--- WORK REQUIRED ---
From the line that contains "- (d) $5.5 \, m/s$" through the line that contains "- (d) $4.5 \, m/s$", output every line of the listing below exactly and leave out all the rest.

--- DATASET EXTRACT ---
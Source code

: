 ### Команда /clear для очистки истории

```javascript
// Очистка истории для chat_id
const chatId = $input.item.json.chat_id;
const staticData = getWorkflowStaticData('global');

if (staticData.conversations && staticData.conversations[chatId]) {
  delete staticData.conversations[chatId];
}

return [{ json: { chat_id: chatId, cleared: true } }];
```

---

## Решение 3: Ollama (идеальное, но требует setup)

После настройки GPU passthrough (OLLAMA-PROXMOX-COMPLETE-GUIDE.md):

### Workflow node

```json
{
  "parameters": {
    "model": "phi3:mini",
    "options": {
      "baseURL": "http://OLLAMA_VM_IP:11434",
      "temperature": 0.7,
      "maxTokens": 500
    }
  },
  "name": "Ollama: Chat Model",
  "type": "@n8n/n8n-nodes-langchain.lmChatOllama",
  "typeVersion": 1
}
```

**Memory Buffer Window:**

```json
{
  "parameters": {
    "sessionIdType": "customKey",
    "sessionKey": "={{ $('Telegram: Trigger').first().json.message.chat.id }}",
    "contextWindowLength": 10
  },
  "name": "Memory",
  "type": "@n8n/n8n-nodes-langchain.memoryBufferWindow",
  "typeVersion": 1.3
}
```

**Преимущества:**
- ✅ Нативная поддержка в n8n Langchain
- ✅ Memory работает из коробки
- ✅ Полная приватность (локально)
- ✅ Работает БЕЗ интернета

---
* * *
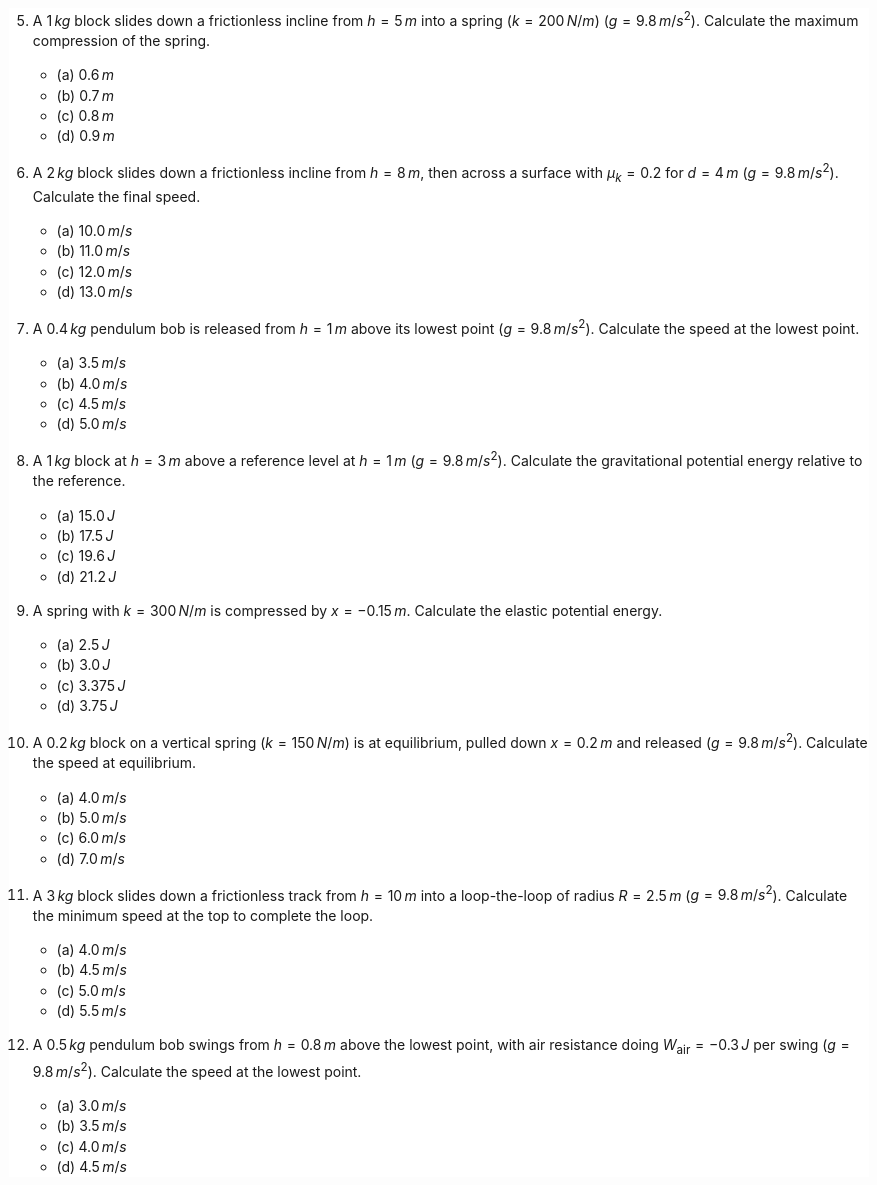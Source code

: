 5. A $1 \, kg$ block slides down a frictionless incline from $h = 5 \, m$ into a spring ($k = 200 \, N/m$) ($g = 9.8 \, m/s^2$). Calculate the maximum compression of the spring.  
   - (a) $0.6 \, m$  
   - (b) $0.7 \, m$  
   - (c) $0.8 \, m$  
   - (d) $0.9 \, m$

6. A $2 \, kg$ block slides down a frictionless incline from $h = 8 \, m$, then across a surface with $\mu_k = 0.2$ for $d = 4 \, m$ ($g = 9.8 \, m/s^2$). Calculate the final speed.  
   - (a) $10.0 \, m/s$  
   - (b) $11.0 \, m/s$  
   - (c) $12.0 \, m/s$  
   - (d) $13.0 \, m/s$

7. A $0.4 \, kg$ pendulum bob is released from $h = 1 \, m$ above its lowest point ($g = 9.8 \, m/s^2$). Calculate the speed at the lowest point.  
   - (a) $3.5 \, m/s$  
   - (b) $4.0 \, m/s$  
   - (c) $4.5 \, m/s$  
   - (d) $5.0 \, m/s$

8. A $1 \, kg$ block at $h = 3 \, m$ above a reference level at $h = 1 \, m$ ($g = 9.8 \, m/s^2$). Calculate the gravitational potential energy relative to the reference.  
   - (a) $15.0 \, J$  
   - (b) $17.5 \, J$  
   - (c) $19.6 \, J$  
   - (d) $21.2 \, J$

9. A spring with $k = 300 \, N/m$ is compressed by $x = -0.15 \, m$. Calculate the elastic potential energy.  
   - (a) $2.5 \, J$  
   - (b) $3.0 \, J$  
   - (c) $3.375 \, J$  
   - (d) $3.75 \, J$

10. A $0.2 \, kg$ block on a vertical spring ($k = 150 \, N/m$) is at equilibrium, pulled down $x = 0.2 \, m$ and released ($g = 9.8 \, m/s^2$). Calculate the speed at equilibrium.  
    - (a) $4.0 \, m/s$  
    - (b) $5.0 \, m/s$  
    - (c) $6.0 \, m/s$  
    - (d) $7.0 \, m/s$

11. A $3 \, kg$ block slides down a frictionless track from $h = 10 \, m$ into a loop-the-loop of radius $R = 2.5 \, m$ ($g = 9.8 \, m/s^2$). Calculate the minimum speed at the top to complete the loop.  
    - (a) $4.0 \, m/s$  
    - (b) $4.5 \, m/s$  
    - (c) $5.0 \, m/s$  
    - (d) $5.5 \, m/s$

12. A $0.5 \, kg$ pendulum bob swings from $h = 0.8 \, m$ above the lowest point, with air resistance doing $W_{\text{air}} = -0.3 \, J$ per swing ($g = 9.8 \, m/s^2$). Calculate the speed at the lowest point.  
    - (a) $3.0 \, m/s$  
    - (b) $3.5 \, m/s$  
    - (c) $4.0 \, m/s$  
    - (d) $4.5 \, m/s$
--
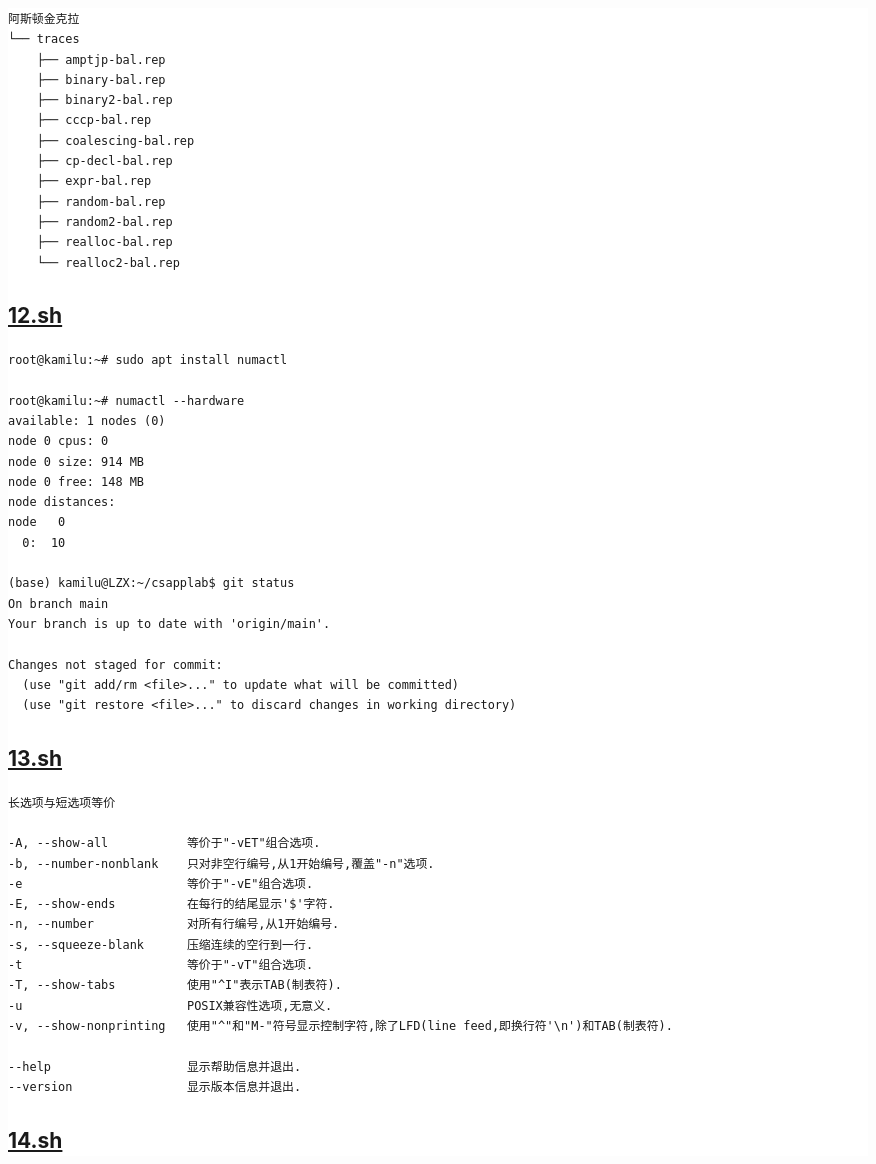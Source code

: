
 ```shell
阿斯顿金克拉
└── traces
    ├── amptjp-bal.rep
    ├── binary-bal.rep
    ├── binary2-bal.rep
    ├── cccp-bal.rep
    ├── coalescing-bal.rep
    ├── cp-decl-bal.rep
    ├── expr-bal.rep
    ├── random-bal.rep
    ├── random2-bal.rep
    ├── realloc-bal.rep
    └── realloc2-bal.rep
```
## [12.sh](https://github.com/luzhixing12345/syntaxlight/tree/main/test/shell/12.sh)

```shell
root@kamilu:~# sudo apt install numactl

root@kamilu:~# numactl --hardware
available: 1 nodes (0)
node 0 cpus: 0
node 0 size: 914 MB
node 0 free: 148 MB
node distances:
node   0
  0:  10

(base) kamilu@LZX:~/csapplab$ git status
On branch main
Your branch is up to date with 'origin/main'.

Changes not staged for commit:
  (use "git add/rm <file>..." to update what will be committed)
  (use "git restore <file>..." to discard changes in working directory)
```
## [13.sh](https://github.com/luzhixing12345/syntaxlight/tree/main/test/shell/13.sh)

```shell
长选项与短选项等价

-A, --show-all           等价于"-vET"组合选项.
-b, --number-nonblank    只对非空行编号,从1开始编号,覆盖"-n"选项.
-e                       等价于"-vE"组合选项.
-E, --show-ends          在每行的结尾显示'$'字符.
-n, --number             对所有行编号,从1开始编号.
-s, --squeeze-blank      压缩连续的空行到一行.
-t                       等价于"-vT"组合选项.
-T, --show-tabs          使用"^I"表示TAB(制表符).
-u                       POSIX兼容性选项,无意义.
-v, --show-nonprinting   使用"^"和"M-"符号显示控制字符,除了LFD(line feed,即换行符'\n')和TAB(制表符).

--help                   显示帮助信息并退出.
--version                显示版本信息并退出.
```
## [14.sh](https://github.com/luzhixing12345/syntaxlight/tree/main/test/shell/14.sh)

--- REPLY TO THE EXERCISE ---
    - (d) $5.5 \, m/s$

12. A $0.5 \, kg$ pendulum bob swings from $h = 0.8 \, m$ above the lowest point, with air resistance doing $W_{\text{air}} = -0.3 \, J$ per swing ($g = 9.8 \, m/s^2$). Calculate the speed at the lowest point.  
    - (a) $3.0 \, m/s$  
    - (b) $3.5 \, m/s$  
    - (c) $4.0 \, m/s$  
    - (d) $4.5 \, m/s$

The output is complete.